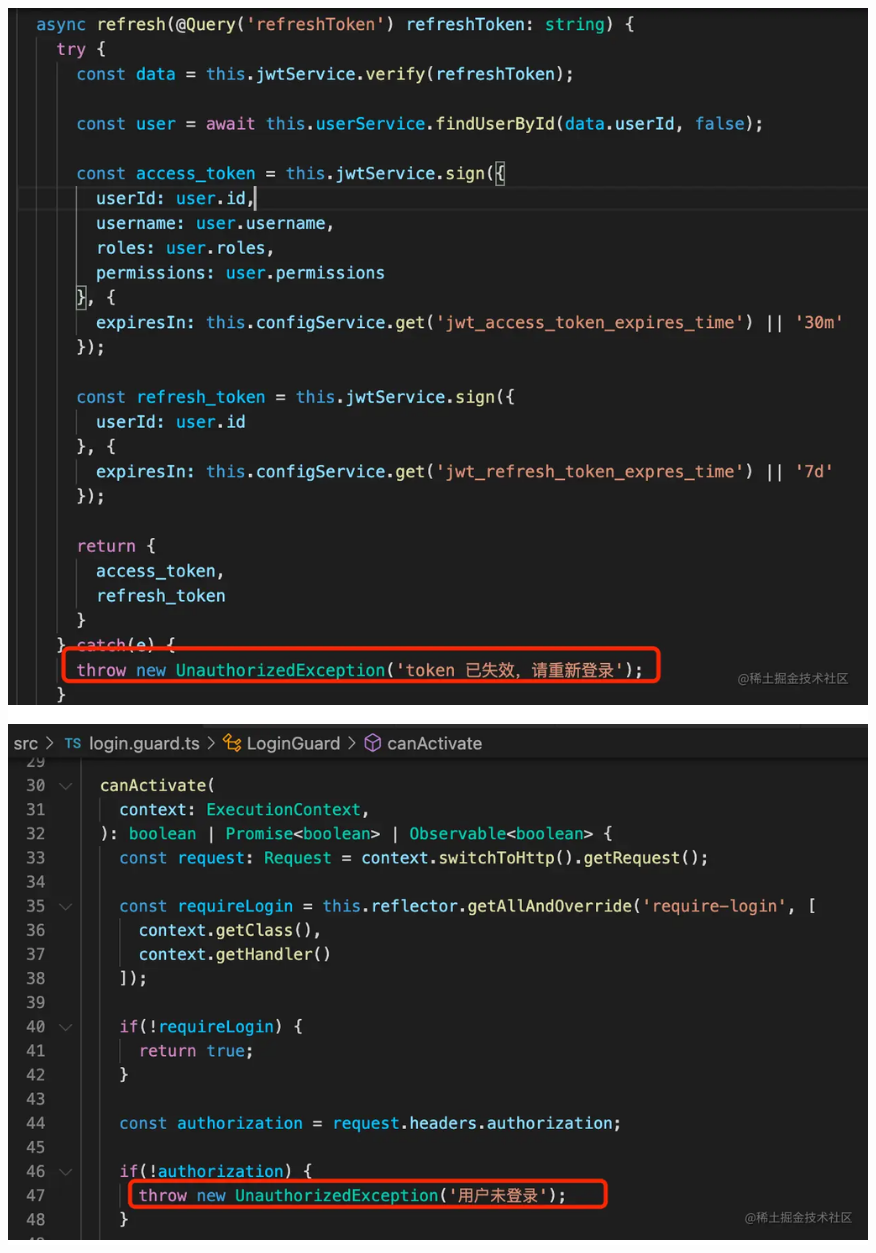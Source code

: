 ![](./images/f4566815c29ba656ce7012810745bee3.webp )

![](./images/81b0953097281fcbd2769c3e2f015c63.webp )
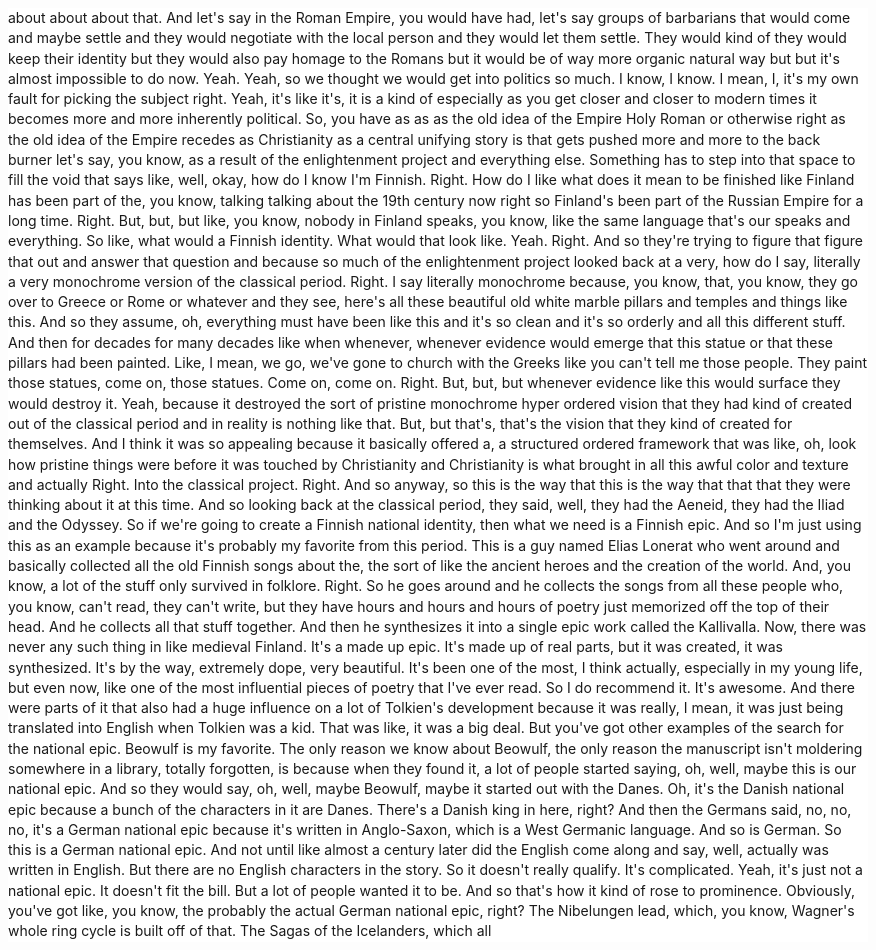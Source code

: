 about about about that. And let's say in the Roman Empire, you would have had, let's say groups of barbarians that would come and maybe settle and they would negotiate with the local person and they would let them settle. They would kind of they would keep their identity but they would also pay homage to the Romans but it would be of way more organic natural way but but it's almost impossible to do now. Yeah. Yeah, so we thought we would get into politics so much. I know, I know. I mean, I, it's my own fault for picking the subject right. Yeah, it's like it's, it is a kind of especially as you get closer and closer to modern times it becomes more and more inherently political. So, you have as as as the old idea of the Empire Holy Roman or otherwise right as the old idea of the Empire recedes as Christianity as a central unifying story is that gets pushed more and more to the back burner let's say, you know, as a result of the enlightenment project and everything else. Something has to step into that space to fill the void that says like, well, okay, how do I know I'm Finnish. Right. How do I like what does it mean to be finished like Finland has been part of the, you know, talking talking about the 19th century now right so Finland's been part of the Russian Empire for a long time. Right. But, but, but like, you know, nobody in Finland speaks, you know, like the same language that's our speaks and everything. So like, what would a Finnish identity. What would that look like. Yeah. Right. And so they're trying to figure that figure that out and answer that question and because so much of the enlightenment project looked back at a very, how do I say, literally a very monochrome version of the classical period. Right. I say literally monochrome because, you know, that, you know, they go over to Greece or Rome or whatever and they see, here's all these beautiful old white marble pillars and temples and things like this. And so they assume, oh, everything must have been like this and it's so clean and it's so orderly and all this different stuff. And then for decades for many decades like when whenever, whenever evidence would emerge that this statue or that these pillars had been painted. Like, I mean, we go, we've gone to church with the Greeks like you can't tell me those people. They paint those statues, come on, those statues. Come on, come on. Right. But, but, but whenever evidence like this would surface they would destroy it. Yeah, because it destroyed the sort of pristine monochrome hyper ordered vision that they had kind of created out of the classical period and in reality is nothing like that. But, but that's, that's the vision that they kind of created for themselves. And I think it was so appealing because it basically offered a, a structured ordered framework that was like, oh, look how pristine things were before it was touched by Christianity and Christianity is what brought in all this awful color and texture and actually Right. Into the classical project. Right. And so anyway, so this is the way that this is the way that that that they were thinking about it at this time. And so looking back at the classical period, they said, well, they had the Aeneid, they had the Iliad and the Odyssey. So if we're going to create a Finnish national identity, then what we need is a Finnish epic. And so I'm just using this as an example because it's probably my favorite from this period. This is a guy named Elias Lonerat who went around and basically collected all the old Finnish songs about the, the sort of like the ancient heroes and the creation of the world. And, you know, a lot of the stuff only survived in folklore. Right. So he goes around and he collects the songs from all these people who, you know, can't read, they can't write, but they have hours and hours and hours of poetry just memorized off the top of their head. And he collects all that stuff together. And then he synthesizes it into a single epic work called the Kallivalla. Now, there was never any such thing in like medieval Finland. It's a made up epic. It's made up of real parts, but it was created, it was synthesized. It's by the way, extremely dope, very beautiful. It's been one of the most, I think actually, especially in my young life, but even now, like one of the most influential pieces of poetry that I've ever read. So I do recommend it. It's awesome. And there were parts of it that also had a huge influence on a lot of Tolkien's development because it was really, I mean, it was just being translated into English when Tolkien was a kid. That was like, it was a big deal. But you've got other examples of the search for the national epic. Beowulf is my favorite. The only reason we know about Beowulf, the only reason the manuscript isn't moldering somewhere in a library, totally forgotten, is because when they found it, a lot of people started saying, oh, well, maybe this is our national epic. And so they would say, oh, well, maybe Beowulf, maybe it started out with the Danes. Oh, it's the Danish national epic because a bunch of the characters in it are Danes. There's a Danish king in here, right? And then the Germans said, no, no, no, it's a German national epic because it's written in Anglo-Saxon, which is a West Germanic language. And so is German. So this is a German national epic. And not until like almost a century later did the English come along and say, well, actually was written in English. But there are no English characters in the story. So it doesn't really qualify. It's complicated. Yeah, it's just not a national epic. It doesn't fit the bill. But a lot of people wanted it to be. And so that's how it kind of rose to prominence. Obviously, you've got like, you know, the probably the actual German national epic, right? The Nibelungen lead, which, you know, Wagner's whole ring cycle is built off of that. The Sagas of the Icelanders, which all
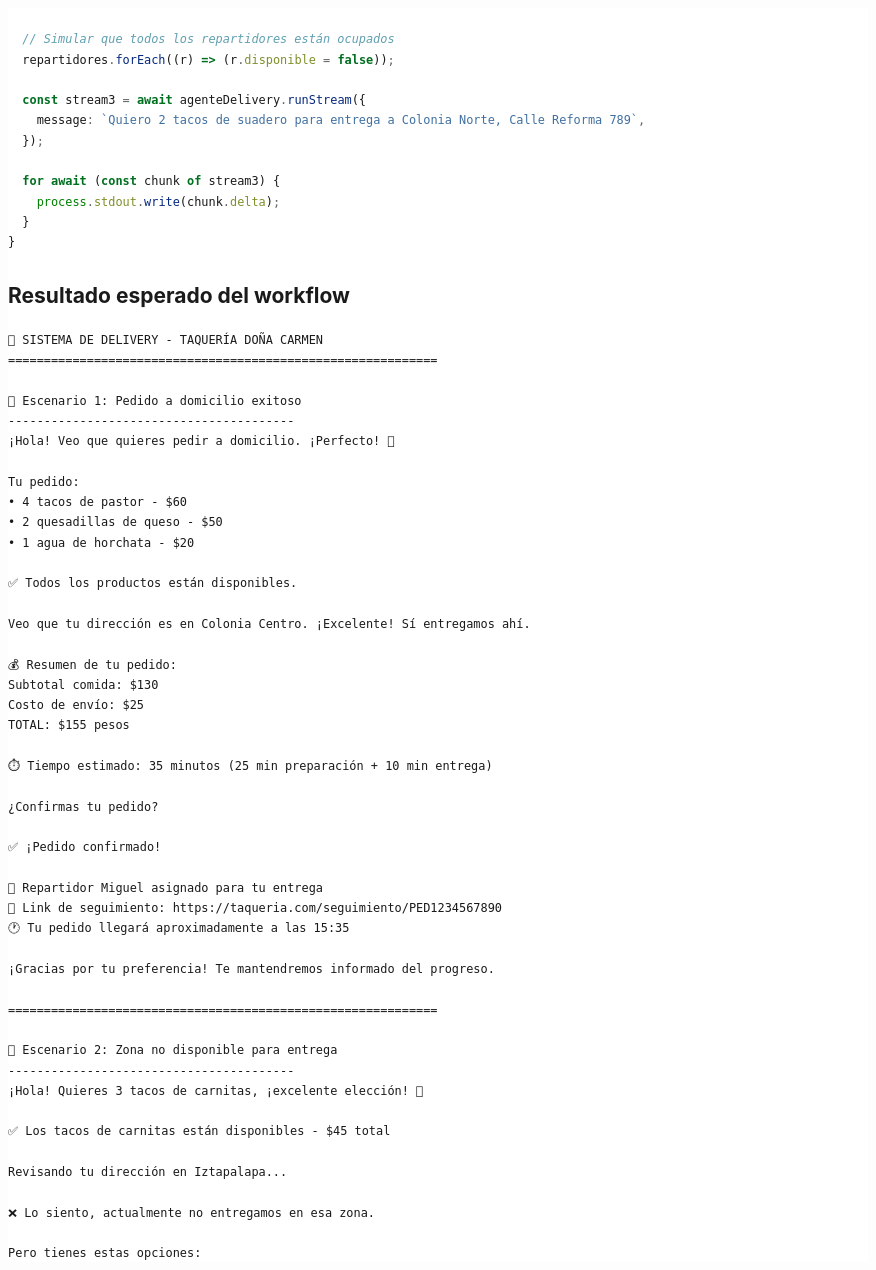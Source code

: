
 ```typescript

  // Simular que todos los repartidores están ocupados
  repartidores.forEach((r) => (r.disponible = false));

  const stream3 = await agenteDelivery.runStream({
    message: `Quiero 2 tacos de suadero para entrega a Colonia Norte, Calle Reforma 789`,
  });

  for await (const chunk of stream3) {
    process.stdout.write(chunk.delta);
  }
}
```

## Resultado esperado del workflow

```
🚚 SISTEMA DE DELIVERY - TAQUERÍA DOÑA CARMEN
============================================================

📱 Escenario 1: Pedido a domicilio exitoso
----------------------------------------
¡Hola! Veo que quieres pedir a domicilio. ¡Perfecto! 🚚

Tu pedido:
• 4 tacos de pastor - $60
• 2 quesadillas de queso - $50
• 1 agua de horchata - $20

✅ Todos los productos están disponibles.

Veo que tu dirección es en Colonia Centro. ¡Excelente! Sí entregamos ahí.

💰 Resumen de tu pedido:
Subtotal comida: $130
Costo de envío: $25
TOTAL: $155 pesos

⏱️ Tiempo estimado: 35 minutos (25 min preparación + 10 min entrega)

¿Confirmas tu pedido?

✅ ¡Pedido confirmado!

🚚 Repartidor Miguel asignado para tu entrega
📱 Link de seguimiento: https://taqueria.com/seguimiento/PED1234567890
🕐 Tu pedido llegará aproximadamente a las 15:35

¡Gracias por tu preferencia! Te mantendremos informado del progreso.

============================================================

📱 Escenario 2: Zona no disponible para entrega
----------------------------------------
¡Hola! Quieres 3 tacos de carnitas, ¡excelente elección! 🌮

✅ Los tacos de carnitas están disponibles - $45 total

Revisando tu dirección en Iztapalapa...

❌ Lo siento, actualmente no entregamos en esa zona.

Pero tienes estas opciones:
```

## YOUR ASSIGNMENT
Copy the listing character for character, pictures omitted.

## RESPONSE
Source code

: ![](./images/f4566815c29ba656ce7012810745bee3.webp )

![](./images/81b0953097281fcbd2769c3e2f015c63.webp )
Source code

: about about about that. And let's say in the Roman Empire, you would have had, let's say groups of barbarians that would come and maybe settle and they would negotiate with the local person and they would let them settle. They would kind of they would keep their identity but they would also pay homage to the Romans but it would be of way more organic natural way but but it's almost impossible to do now. Yeah. Yeah, so we thought we would get into politics so much. I know, I know. I mean, I, it's my own fault for picking the subject right. Yeah, it's like it's, it is a kind of especially as you get closer and closer to modern times it becomes more and more inherently political. So, you have as as as the old idea of the Empire Holy Roman or otherwise right as the old idea of the Empire recedes as Christianity as a central unifying story is that gets pushed more and more to the back burner let's say, you know, as a result of the enlightenment project and everything else. Something has to step into that space to fill the void that says like, well, okay, how do I know I'm Finnish. Right. How do I like what does it mean to be finished like Finland has been part of the, you know, talking talking about the 19th century now right so Finland's been part of the Russian Empire for a long time. Right. But, but, but like, you know, nobody in Finland speaks, you know, like the same language that's our speaks and everything. So like, what would a Finnish identity. What would that look like. Yeah. Right. And so they're trying to figure that figure that out and answer that question and because so much of the enlightenment project looked back at a very, how do I say, literally a very monochrome version of the classical period. Right. I say literally monochrome because, you know, that, you know, they go over to Greece or Rome or whatever and they see, here's all these beautiful old white marble pillars and temples and things like this. And so they assume, oh, everything must have been like this and it's so clean and it's so orderly and all this different stuff. And then for decades for many decades like when whenever, whenever evidence would emerge that this statue or that these pillars had been painted. Like, I mean, we go, we've gone to church with the Greeks like you can't tell me those people. They paint those statues, come on, those statues. Come on, come on. Right. But, but, but whenever evidence like this would surface they would destroy it. Yeah, because it destroyed the sort of pristine monochrome hyper ordered vision that they had kind of created out of the classical period and in reality is nothing like that. But, but that's, that's the vision that they kind of created for themselves. And I think it was so appealing because it basically offered a, a structured ordered framework that was like, oh, look how pristine things were before it was touched by Christianity and Christianity is what brought in all this awful color and texture and actually Right. Into the classical project. Right. And so anyway, so this is the way that this is the way that that that they were thinking about it at this time. And so looking back at the classical period, they said, well, they had the Aeneid, they had the Iliad and the Odyssey. So if we're going to create a Finnish national identity, then what we need is a Finnish epic. And so I'm just using this as an example because it's probably my favorite from this period. This is a guy named Elias Lonerat who went around and basically collected all the old Finnish songs about the, the sort of like the ancient heroes and the creation of the world. And, you know, a lot of the stuff only survived in folklore. Right. So he goes around and he collects the songs from all these people who, you know, can't read, they can't write, but they have hours and hours and hours of poetry just memorized off the top of their head. And he collects all that stuff together. And then he synthesizes it into a single epic work called the Kallivalla. Now, there was never any such thing in like medieval Finland. It's a made up epic. It's made up of real parts, but it was created, it was synthesized. It's by the way, extremely dope, very beautiful. It's been one of the most, I think actually, especially in my young life, but even now, like one of the most influential pieces of poetry that I've ever read. So I do recommend it. It's awesome. And there were parts of it that also had a huge influence on a lot of Tolkien's development because it was really, I mean, it was just being translated into English when Tolkien was a kid. That was like, it was a big deal. But you've got other examples of the search for the national epic. Beowulf is my favorite. The only reason we know about Beowulf, the only reason the manuscript isn't moldering somewhere in a library, totally forgotten, is because when they found it, a lot of people started saying, oh, well, maybe this is our national epic. And so they would say, oh, well, maybe Beowulf, maybe it started out with the Danes. Oh, it's the Danish national epic because a bunch of the characters in it are Danes. There's a Danish king in here, right? And then the Germans said, no, no, no, it's a German national epic because it's written in Anglo-Saxon, which is a West Germanic language. And so is German. So this is a German national epic. And not until like almost a century later did the English come along and say, well, actually was written in English. But there are no English characters in the story. So it doesn't really qualify. It's complicated. Yeah, it's just not a national epic. It doesn't fit the bill. But a lot of people wanted it to be. And so that's how it kind of rose to prominence. Obviously, you've got like, you know, the probably the actual German national epic, right? The Nibelungen lead, which, you know, Wagner's whole ring cycle is built off of that. The Sagas of the Icelanders, which all
Source code

:
 ```typescript

  // Simular que todos los repartidores están ocupados
  repartidores.forEach((r) => (r.disponible = false));

  const stream3 = await agenteDelivery.runStream({
    message: `Quiero 2 tacos de suadero para entrega a Colonia Norte, Calle Reforma 789`,
  });

  for await (const chunk of stream3) {
    process.stdout.write(chunk.delta);
  }
}
```

## Resultado esperado del workflow

```
🚚 SISTEMA DE DELIVERY - TAQUERÍA DOÑA CARMEN
============================================================

📱 Escenario 1: Pedido a domicilio exitoso
----------------------------------------
¡Hola! Veo que quieres pedir a domicilio. ¡Perfecto! 🚚

Tu pedido:
• 4 tacos de pastor - $60
• 2 quesadillas de queso - $50
• 1 agua de horchata - $20

✅ Todos los productos están disponibles.

Veo que tu dirección es en Colonia Centro. ¡Excelente! Sí entregamos ahí.

💰 Resumen de tu pedido:
Subtotal comida: $130
Costo de envío: $25
TOTAL: $155 pesos

⏱️ Tiempo estimado: 35 minutos (25 min preparación + 10 min entrega)

¿Confirmas tu pedido?

✅ ¡Pedido confirmado!

🚚 Repartidor Miguel asignado para tu entrega
📱 Link de seguimiento: https://taqueria.com/seguimiento/PED1234567890
🕐 Tu pedido llegará aproximadamente a las 15:35

¡Gracias por tu preferencia! Te mantendremos informado del progreso.

============================================================

📱 Escenario 2: Zona no disponible para entrega
----------------------------------------
¡Hola! Quieres 3 tacos de carnitas, ¡excelente elección! 🌮

✅ Los tacos de carnitas están disponibles - $45 total

Revisando tu dirección en Iztapalapa...

❌ Lo siento, actualmente no entregamos en esa zona.

Pero tienes estas opciones:
```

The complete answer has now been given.